Następnym problemem jest kwestia zapraszania psa do domu. Mai mieszka na zewnątrz, ale postanowiłem zapraszać ją do domu. Jest jeszcze kot, który narazie wychodzi na zewnątrz, kiedy Mai przychodzi - zwierzaki jakoś nie chcą się dogadać ( ale o tym będzie następnym razem). Tato twierdzi, że zapraszaniem psa do domu niszczę kota, który jest coraz bardziej zestresowany i spowoduję, że pies będzie domagał się ciągłego pobytu w domu.

Jestem zrospaczony, ponieważ stosunki między mną a Tatą znacznie się pogorszyły, strasznie zależy mi na tym aby nie skrzywdzić ani Mai, ani Batmana,a tymbardziej Taty, a nie potrafię przedstawić sensownych argumentów, że moje postępowanie jest dobre. A może nie jest?

Za dwa tygodnie idziemy na szkolenie (nie możemy wcześniej, bo poszlibyśmy już 3 tygodnie temu) i mam nadzieję rozwiązać tam nasze problemy, ale dwa tygodnie to kupa czasu.

Proszę o dobrą radę i pozdrawiam wszystkich Akiciarzy.

Link to comment
Share on other sites

  • Replies 56
  • Created
  • Last Reply

Top Posters In This Topic

Z tym trzymaniem akity na dworze... hm...
Akita winien wyjsc na dwor, kiedy tylko ma ochote (jasne, i mozliwosc). Zasadniczo mowi sie jednak, ze akita winien mieszkac w domu z rodzina. Tylko wtedy bedzie czul sie jej czlonkiem. Akity sa psami niezwykle upartymi, maja swoja glowe i potrzebuja niezwykle duzo czasu, by przelamac swoj wrodzony dystans. Jesli masz jednego lub dwa psy, trzymalbym je w domu. Z mozliwoscia wychodzenia, jesli tego chca. Akity trzymane na dworze sa czesto do konca zycia nieokielznane i beda trudnymi psami. Akita i kot dojda ze soba do ladu, to na dluzsza mete zaden problem.

Jedzenie; akity sa psami pierwotnymi, ktore maja we krwi polowanie. Mowi sie czesto, ze sa leniwe, na pierwszy rzut oka to prawda. Jest to jednak zwiazane z absolutnie perfekcyjnym managementem energetycznym. Zaden dorosly wilk nie bedzie skakal i bawil sie, on reguluja wszystkie czynnosci do minimum, by zachowac niezbedna energie na sukcesy w polowaniu. Akita nie musi polowac, instynkt zostal. Czyli srednio akita potrzebuje mniej wyzywienia, niz inne psy. Akita reguluje swoje zapotrzebowanie na pozywienie bezblednie. Zaden zdrowy akita nie bedzie tlusciochem. Daj tyle, ile pies chce.
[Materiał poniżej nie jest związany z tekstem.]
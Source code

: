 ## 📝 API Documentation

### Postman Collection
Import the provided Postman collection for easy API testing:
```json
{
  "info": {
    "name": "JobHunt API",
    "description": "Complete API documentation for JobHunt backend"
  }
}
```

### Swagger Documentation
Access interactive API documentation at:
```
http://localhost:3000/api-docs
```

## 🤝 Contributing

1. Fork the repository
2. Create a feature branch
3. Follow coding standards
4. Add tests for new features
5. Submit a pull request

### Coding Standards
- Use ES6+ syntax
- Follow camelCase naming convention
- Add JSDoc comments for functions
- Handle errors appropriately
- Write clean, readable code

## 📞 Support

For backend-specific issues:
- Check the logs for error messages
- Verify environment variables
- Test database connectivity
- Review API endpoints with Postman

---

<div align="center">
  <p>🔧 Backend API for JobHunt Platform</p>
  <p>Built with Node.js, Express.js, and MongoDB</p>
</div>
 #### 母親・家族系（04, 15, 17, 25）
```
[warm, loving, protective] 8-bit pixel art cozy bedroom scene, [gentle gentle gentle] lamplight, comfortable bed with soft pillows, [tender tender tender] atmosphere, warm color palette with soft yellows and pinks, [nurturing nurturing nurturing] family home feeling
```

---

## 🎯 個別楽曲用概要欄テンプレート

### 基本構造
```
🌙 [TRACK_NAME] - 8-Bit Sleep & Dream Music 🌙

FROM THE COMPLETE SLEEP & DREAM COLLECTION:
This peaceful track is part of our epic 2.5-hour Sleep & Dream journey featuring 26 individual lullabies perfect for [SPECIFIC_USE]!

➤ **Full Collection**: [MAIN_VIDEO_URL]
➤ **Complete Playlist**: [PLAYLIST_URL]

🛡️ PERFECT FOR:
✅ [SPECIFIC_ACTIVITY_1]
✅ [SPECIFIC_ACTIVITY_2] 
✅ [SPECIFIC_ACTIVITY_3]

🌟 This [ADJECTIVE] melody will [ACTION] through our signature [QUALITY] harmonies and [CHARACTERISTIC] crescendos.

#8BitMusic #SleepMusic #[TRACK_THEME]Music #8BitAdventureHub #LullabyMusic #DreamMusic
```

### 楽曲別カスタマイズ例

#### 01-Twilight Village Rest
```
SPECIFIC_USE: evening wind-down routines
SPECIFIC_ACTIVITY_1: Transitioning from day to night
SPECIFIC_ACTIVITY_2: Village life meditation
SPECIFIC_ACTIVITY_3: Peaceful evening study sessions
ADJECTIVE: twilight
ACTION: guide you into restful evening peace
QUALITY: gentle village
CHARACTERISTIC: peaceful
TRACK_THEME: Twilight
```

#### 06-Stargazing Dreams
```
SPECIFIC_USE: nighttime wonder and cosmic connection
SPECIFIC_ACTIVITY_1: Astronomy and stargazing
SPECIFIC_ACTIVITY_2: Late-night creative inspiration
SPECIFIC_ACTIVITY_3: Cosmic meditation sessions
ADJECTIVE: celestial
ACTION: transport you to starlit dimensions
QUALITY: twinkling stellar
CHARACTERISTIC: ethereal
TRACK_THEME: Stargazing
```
Smakolyki - robisz dobrze, to tzw. bodzce pozytywne. Znam akity, ktore wiekszosc swoich kalorii otzrzymuja "za prace", czyli za wykonanie polecen.

Tipp - nie kloc sie z ojcem, wytlumacz mu i to bardzo lagodnie, ze akity to troche dziwolagi i "tak trzeba".

To co na poczatku napisalem, jest moim zdaniem bardzo wazne; za dnia niech pies wchodzi do domu i wychodzi, jak mu sie podoba. Po zachodzie slonca akita winien mieszkac z rodzina, tylko w ten sposob moze sie z nia zzyc i byc jej prawdziwa pociecha.

Jesli akita bedzie mieszkal z Toba, Twoj ojciec moze rozne rzeczy z nim cwiczyc, akita bedzie i tak "Twoj". Ale na to potrzeba permanentnego kontaktu i mnostwa cierpliwosci, ktorej zycze Tobie i Twojemu psu.

Serwus
Darius

Link to comment
Share on other sites

mArGoSiA, Darius!
Dziękuję wam za szybką odpowiedź.
Darius, napewno zastanowię się nad tym co napisałeś. Staram się przemówić Tacie do rozsądku, ale on strasznie konserwatywnie podchodzi do życia. Jest trudno.
Apropos wspólnego mieszkania pod jednym dachem, muszę się głęboko zastanowić, nie chcialbym podejmować decyzji pochopnie i potem ewentualnie zmieniać zdanie (parenaście, mam nadzieję, lat życia przed nami).
Kot jest starszy od Mai, musi wyrazić zgodę. Nie pozwolę na wiecznie zestresowane zwierzę z mojej winy... mam nadzieję, że za czas jakis nie będzie za późno.
Dziękuję za rady, są niezwykle cenne.
Piszcie Plizz:placz:

Link to comment
Share on other sites

Witaj Darius,
Nie zastanawiam się kot czy pies, ale nad przyjęciem psa pod dach. Moją Mai przywiozłem z hodowli ze Świnoujścia. tam psy mieszkają na zewnątrz i zdaje się, że mają wzorowy kontakt z w właścicielami. U nas zawsze psy mieszkały na zewnątrz, zapraszaliśmy je do środka tylko przy bardzo złych warunkach atmosferycznych. to dlatego muszę się głębiej zastanowić i przedyskutować sprawę z żoną... i jeszcze roczna córeczka. Pełen zwierzyniec w domu:loveu:. Nie to co u Matagi, np., ale zaczynamy;)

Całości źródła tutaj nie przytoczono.